More and more jobs require college degrees. Only 34% of American jobs require a high school diploma or less in 2017, compared to 72% in the 1970s. During the recession between Dec. 2007 and Jan. 2010, jobs requiring college degrees grew by 187,000, while jobs requiring some college or an associate’s degree fell by 1.75 million and jobs requiring a high school degree or less fell by 5.6 million. According to a June 2016 study, 99% of job growth (or 11.5 million of 11.6 million jobs) between 2010 and 2016 went to workers with associate’s degrees, bachelor’s degrees or graduate degrees. Based on economy and job projections calculated by Georgetown University, in 2018, approximately 63% of jobs will require some college education or a degree.

Many students do not graduate and waste their own and their government’s money.About 19% of students who enroll in college do not return for the second year. Overall, 41% of students at four-year colleges and universities did not graduate within six years: 41% at public schools, 34% at private non-profits, and 77% at private for-profits. The federal government allocated $176.83 billion for college loans, grants, tax benefits, and work studies in 2013. State governments spent $81.2 billion supporting public colleges in 2012. Students who started bachelor’s degrees in the fall of 2002 but did not graduate within six years accounted for $3.8 billion in lost income, $566 million in lost federal income taxes, and $164 million in lost state income taxes in one year. The government gets fewer tax dollars from non-college graduates than from college graduates who have higher wages. Students who drop out during the first year of college cost states $1.3 billion and the federal government $300 million per year in wasted student grant programs and government appropriations for colleges.

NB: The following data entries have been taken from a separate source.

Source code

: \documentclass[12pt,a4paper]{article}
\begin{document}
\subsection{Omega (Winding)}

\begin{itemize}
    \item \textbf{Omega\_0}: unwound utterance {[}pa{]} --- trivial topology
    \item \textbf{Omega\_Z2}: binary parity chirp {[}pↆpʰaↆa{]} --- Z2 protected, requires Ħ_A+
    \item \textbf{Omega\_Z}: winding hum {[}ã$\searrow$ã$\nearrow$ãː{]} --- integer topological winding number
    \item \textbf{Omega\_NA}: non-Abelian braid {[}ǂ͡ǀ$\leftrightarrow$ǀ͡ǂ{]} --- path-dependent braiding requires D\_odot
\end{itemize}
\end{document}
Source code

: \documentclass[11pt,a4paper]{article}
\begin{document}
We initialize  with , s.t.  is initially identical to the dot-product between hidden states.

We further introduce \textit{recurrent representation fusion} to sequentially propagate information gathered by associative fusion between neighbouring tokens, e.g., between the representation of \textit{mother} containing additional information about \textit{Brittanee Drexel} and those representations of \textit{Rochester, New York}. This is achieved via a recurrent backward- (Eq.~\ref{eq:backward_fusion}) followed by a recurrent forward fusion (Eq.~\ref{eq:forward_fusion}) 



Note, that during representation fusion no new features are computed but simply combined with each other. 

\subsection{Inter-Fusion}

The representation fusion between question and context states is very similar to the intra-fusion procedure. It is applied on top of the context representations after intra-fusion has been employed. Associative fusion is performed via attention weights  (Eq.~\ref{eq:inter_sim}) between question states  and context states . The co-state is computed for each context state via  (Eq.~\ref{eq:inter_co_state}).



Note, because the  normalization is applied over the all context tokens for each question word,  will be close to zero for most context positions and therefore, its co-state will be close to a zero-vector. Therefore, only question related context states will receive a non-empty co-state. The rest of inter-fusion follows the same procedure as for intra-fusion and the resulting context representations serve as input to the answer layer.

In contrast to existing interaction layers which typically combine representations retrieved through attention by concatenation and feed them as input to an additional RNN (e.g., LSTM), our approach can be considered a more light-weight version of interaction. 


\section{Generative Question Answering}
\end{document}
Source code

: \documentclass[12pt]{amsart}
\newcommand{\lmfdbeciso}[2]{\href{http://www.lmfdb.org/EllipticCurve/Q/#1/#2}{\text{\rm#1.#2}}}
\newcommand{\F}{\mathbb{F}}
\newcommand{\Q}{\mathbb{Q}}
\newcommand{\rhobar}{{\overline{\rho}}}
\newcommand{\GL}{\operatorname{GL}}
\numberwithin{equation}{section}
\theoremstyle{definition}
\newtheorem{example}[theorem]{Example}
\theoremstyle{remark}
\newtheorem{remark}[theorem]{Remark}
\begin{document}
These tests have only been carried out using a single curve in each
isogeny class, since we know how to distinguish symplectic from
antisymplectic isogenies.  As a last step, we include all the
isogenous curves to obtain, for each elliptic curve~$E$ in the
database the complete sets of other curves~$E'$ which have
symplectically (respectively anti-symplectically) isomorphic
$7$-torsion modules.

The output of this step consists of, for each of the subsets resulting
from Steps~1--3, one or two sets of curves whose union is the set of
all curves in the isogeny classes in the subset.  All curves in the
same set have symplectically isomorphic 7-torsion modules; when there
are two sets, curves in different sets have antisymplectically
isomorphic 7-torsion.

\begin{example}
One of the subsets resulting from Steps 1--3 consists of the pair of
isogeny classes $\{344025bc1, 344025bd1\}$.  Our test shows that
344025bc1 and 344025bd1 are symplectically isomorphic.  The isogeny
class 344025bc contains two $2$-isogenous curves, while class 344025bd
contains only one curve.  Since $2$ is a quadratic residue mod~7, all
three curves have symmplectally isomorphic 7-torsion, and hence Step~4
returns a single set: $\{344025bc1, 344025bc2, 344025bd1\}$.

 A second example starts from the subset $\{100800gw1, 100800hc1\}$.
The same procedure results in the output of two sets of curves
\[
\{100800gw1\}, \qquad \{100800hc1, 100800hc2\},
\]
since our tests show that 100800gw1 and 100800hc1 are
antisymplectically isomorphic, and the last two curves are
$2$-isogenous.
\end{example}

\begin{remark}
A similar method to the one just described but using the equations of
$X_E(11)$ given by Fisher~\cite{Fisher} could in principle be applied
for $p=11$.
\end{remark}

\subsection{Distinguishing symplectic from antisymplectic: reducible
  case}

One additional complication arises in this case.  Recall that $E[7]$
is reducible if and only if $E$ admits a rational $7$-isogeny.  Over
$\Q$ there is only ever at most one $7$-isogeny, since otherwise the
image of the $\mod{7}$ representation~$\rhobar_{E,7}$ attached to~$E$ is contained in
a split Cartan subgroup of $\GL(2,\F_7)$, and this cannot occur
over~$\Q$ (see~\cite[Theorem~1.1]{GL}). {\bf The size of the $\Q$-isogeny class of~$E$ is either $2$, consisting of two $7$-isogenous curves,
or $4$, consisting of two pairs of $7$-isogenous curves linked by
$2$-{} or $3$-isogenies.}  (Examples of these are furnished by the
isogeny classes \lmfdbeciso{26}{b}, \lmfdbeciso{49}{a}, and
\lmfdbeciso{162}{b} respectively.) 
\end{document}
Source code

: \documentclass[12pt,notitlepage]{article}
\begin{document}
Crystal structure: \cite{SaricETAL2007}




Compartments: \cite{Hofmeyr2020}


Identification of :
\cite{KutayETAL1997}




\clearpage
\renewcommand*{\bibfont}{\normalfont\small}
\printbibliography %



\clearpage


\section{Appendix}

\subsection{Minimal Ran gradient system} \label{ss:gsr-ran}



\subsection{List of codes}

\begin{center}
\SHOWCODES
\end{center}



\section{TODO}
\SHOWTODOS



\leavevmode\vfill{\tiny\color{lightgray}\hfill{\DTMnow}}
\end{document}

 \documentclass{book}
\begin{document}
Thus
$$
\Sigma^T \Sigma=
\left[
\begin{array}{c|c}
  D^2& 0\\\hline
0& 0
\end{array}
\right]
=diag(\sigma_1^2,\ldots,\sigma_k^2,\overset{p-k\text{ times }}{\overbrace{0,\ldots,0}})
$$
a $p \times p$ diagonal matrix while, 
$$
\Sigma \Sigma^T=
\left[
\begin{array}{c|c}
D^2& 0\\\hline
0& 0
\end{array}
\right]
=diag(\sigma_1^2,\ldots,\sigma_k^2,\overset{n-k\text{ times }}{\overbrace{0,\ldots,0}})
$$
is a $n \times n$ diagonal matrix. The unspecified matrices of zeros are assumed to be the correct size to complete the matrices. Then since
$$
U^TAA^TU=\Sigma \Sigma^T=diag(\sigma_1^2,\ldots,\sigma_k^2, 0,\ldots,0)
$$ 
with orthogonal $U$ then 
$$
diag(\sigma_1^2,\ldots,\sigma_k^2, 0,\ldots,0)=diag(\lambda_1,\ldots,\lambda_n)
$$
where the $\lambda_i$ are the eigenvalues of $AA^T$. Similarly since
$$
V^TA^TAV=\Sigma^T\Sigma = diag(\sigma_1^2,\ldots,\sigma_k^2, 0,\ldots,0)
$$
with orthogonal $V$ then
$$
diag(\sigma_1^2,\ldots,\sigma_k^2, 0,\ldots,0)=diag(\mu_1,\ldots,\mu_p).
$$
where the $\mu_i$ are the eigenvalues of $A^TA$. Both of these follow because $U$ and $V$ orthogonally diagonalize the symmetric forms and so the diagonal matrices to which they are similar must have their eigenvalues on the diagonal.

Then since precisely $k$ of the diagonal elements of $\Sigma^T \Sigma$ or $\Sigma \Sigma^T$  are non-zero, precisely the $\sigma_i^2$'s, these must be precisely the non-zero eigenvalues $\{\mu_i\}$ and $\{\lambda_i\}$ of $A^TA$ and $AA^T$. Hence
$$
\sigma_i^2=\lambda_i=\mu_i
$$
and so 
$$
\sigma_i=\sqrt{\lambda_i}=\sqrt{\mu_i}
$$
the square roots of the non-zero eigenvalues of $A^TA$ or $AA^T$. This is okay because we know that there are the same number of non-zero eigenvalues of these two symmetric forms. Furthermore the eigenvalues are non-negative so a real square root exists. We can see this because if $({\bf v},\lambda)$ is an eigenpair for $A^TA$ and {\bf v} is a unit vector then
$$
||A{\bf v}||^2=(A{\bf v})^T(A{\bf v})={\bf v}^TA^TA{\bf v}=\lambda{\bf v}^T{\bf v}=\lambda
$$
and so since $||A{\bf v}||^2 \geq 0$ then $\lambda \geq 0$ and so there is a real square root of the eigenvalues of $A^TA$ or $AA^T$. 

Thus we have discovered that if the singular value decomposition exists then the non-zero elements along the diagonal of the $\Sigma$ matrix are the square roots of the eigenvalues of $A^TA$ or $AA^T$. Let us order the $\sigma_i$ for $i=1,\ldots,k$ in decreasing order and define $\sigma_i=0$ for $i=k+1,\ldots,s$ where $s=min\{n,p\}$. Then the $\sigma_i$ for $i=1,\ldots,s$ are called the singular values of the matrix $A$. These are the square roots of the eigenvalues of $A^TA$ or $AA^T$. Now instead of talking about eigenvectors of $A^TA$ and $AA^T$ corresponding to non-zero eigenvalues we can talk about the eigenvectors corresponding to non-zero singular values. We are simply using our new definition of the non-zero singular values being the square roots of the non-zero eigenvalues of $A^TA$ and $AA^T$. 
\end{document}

The “college-for-all” movement has flooded institutions with students who decades ago would have landed in solid middle-class jobs without a degree. The answer to the simple question of whether a college degree is worth it is certainly more nuanced today than it was in the 1980s. It’s no longer the guarantee to a good life it once was: plenty of students are following the advice of their parents and counselors, getting a degree, and still failing to successfully launch into the job market of this new economy.